Imam Bukhari mencurahkan hampir seluruh waktu di tiap harinya dalam proses menuliskan kitabnya. Tidak hanya untuk kesempurnaan kitab tersebut, melainkan juga agar dapat dipertanggungjawabkan kebenaran dan kesahihannya. Bahkan dalam suatu riwayat, Imam Bukhari harus menempuh perjalanan ratusan mil agar bisa memastikan keshahihan Hadits yang akan beliau susun dan tulis dalam kitabnya.
Kitab Paling Shahih Setelah Al-Quran
Syarat dan seleksi Imam Bukhari dalam menuliskan kitab Shahih Bukharinya, jika dibandingkan dengan syarat para penulis kitab sunan, maka sudah dipastikan syarat Imam Bukhari jauh lebih ketat. Sebab beliau hanya memasukkan hadits-hadits shahih saja sebagai inti dari kitabnya. Berbeda dengan para penulis kitab sunan, mereka memasukkan bermacam macam hadits dalam kitab-kitab sunan mereka. Dimana ada yang shahih dan ada yang hasan bahkan ada pula yang dhaif.
Hal inilah yang membuat kitab Shahih Bukhari merupakan kitab paling shahih setelah Al-Quran. Sebab kitab ini merupakan kitab hadits yang pertama kali memuat hadits-hadits shahih saja. Kemudian barulah setelah itu muncul kitab Shahih Muslim, karya salah seorang muridnya yang juga ahli dalam bidang hadits yang biasa dikenal dengan Imam Muslim. Kedua kitab ini kemudian disebut sebagai kitab yang paling shahih setelah Al-Quran.

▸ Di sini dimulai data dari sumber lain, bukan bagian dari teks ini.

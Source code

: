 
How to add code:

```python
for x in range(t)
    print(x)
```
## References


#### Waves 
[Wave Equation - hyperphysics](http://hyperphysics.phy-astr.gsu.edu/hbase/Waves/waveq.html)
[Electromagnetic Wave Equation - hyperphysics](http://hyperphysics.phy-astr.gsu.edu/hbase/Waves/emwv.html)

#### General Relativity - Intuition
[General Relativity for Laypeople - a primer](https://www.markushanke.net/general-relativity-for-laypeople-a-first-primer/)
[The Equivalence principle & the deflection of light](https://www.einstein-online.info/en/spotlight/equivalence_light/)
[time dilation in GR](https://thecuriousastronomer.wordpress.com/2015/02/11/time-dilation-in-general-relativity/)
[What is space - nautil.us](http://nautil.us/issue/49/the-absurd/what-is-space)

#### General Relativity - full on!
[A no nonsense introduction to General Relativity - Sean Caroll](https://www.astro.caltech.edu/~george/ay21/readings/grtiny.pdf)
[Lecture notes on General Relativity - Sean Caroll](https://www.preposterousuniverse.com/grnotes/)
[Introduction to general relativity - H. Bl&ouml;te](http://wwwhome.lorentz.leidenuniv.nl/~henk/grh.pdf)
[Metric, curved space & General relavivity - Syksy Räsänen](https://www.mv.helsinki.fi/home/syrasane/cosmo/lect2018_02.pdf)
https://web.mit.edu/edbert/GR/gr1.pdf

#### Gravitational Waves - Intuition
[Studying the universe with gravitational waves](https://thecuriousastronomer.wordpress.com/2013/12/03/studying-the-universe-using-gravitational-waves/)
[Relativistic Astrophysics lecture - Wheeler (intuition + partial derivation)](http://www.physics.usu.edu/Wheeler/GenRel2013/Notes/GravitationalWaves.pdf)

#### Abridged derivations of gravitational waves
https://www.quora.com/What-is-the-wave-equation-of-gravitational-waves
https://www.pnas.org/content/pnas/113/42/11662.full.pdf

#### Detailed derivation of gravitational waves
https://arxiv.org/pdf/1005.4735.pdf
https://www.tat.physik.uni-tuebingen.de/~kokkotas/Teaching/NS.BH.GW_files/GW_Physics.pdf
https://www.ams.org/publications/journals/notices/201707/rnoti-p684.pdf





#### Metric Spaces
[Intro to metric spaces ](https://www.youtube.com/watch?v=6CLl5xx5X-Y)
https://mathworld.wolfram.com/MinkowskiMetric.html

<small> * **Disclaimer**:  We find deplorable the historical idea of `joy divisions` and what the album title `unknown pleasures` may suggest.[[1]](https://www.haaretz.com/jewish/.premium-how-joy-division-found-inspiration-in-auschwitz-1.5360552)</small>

Bahkan para guru Imam Bukhari yang tergolong ulama’ Mutasyaddid seperti Imam Ahmad bin Hambal, Abu Hatim al Razi, Qutaybah bin Sa’id, ‘Ali bin al Madini, Abu Bakar bin Abi Syaybah, Yahya bin Ma’in, dan Ishaq bin Rahawayh mengakui bahwa kitab Shahih Bukhari merupakan kitab yang dapat dipertanggungjawabkan kredibilitas dan keshahihannya serta berada di peringkat kedua sebagai kitab rujukan yang paling shahih setelah Al-Quran.